The time of secrets ended at the day when these books were handed over by his widow to the Musée de la Musique in Paris. But it took again some time until the diary was published. This workshop diary was reproduced in a facsimile form.
Bouchet had no classical apprenticeship for luthiers, but was rather self-taught. He learned by watching, e.g. in the workshop of Julian Gomez Ramirez in Paris. The "service manual" could thus be described as the summary of his "piecemeal" experiences.

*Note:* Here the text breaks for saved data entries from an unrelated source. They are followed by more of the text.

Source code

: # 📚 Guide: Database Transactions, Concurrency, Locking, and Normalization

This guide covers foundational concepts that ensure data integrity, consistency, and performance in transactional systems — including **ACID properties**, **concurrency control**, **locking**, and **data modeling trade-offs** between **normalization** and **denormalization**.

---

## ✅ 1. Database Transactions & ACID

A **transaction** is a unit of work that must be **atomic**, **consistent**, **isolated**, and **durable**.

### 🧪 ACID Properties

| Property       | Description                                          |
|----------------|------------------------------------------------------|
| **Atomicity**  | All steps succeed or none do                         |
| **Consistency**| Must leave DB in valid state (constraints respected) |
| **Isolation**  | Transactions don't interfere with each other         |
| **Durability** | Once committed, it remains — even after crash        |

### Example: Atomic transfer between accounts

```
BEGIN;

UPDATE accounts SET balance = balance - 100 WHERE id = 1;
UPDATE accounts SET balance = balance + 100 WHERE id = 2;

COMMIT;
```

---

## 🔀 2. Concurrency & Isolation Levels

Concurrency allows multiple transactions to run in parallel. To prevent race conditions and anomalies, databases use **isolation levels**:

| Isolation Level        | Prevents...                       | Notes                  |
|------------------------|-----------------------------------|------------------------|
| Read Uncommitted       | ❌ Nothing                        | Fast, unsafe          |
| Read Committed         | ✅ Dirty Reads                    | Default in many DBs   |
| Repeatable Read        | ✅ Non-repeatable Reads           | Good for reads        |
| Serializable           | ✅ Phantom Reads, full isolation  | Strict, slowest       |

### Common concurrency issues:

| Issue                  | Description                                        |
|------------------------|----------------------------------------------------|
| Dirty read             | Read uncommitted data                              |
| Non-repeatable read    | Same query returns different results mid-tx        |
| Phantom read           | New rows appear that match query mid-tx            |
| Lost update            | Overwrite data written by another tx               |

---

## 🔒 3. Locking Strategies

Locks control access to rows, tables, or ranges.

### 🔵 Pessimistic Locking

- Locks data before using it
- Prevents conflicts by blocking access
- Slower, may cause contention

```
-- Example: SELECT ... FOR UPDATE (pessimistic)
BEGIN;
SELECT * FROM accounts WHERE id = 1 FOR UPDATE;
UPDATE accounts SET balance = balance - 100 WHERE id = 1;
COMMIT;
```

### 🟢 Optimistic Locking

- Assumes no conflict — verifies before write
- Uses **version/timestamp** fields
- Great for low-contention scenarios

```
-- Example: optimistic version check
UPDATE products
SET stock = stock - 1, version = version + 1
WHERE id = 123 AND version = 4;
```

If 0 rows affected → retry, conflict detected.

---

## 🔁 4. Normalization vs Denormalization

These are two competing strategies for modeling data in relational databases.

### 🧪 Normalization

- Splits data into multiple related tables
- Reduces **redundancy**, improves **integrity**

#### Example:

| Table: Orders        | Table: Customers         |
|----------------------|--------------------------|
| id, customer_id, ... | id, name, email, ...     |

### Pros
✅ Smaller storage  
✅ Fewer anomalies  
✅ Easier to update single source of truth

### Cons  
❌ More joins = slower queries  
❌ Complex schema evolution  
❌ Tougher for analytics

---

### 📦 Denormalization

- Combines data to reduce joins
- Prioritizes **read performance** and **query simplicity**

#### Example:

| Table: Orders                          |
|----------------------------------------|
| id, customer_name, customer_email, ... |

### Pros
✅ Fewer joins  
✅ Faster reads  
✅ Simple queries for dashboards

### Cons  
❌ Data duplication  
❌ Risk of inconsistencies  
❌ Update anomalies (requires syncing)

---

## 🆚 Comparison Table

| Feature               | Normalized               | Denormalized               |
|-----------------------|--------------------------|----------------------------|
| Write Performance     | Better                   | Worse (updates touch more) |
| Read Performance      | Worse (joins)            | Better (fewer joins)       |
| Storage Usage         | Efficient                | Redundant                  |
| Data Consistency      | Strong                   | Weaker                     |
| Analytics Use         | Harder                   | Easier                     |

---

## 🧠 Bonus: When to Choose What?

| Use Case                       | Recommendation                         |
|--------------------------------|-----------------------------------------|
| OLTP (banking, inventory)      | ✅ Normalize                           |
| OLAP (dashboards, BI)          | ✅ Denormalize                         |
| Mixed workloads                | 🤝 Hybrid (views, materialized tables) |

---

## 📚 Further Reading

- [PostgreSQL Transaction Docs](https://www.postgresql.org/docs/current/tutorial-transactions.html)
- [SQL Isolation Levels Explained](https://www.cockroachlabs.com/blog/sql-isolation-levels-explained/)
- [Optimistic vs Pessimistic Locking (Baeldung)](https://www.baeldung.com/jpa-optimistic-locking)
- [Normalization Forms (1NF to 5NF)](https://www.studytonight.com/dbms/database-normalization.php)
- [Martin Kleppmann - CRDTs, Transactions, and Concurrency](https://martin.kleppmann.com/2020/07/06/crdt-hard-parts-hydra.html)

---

And it is really a workshop booklet with cross-hatched paper 21x27 cm, already somewhat yellowed since it is quite old(~1950). The typesetting of this book was not done by a computer. A well legible handwriting governs with additions, corrections and underlinings. Of course there is also no table of contents with precisely designed sub points. The book follows nevertheless the working process of the guitar construction,
which is not always characterized by linearity.
Cahier de Robert Bouchet, Paris, XXe, E.988.11.1,
page 71 (filets)
© Cité de la musique - Photo : Richard Lambert
The difference between this workshop book and the numerous modern books on guitar building lies not only in the authenticity of the description and the numerous tables and actual measurement values. What makes this book so interesting are the illustrations.
Robert Bouchet was not only a guitar maker, but also a passionate painter. You will find his works in various collections. In his Workshop, he did not use watercolor or produce oil paintings to document the ongoing progress of his guitar construction. He drew the plans with a pen on colored sections.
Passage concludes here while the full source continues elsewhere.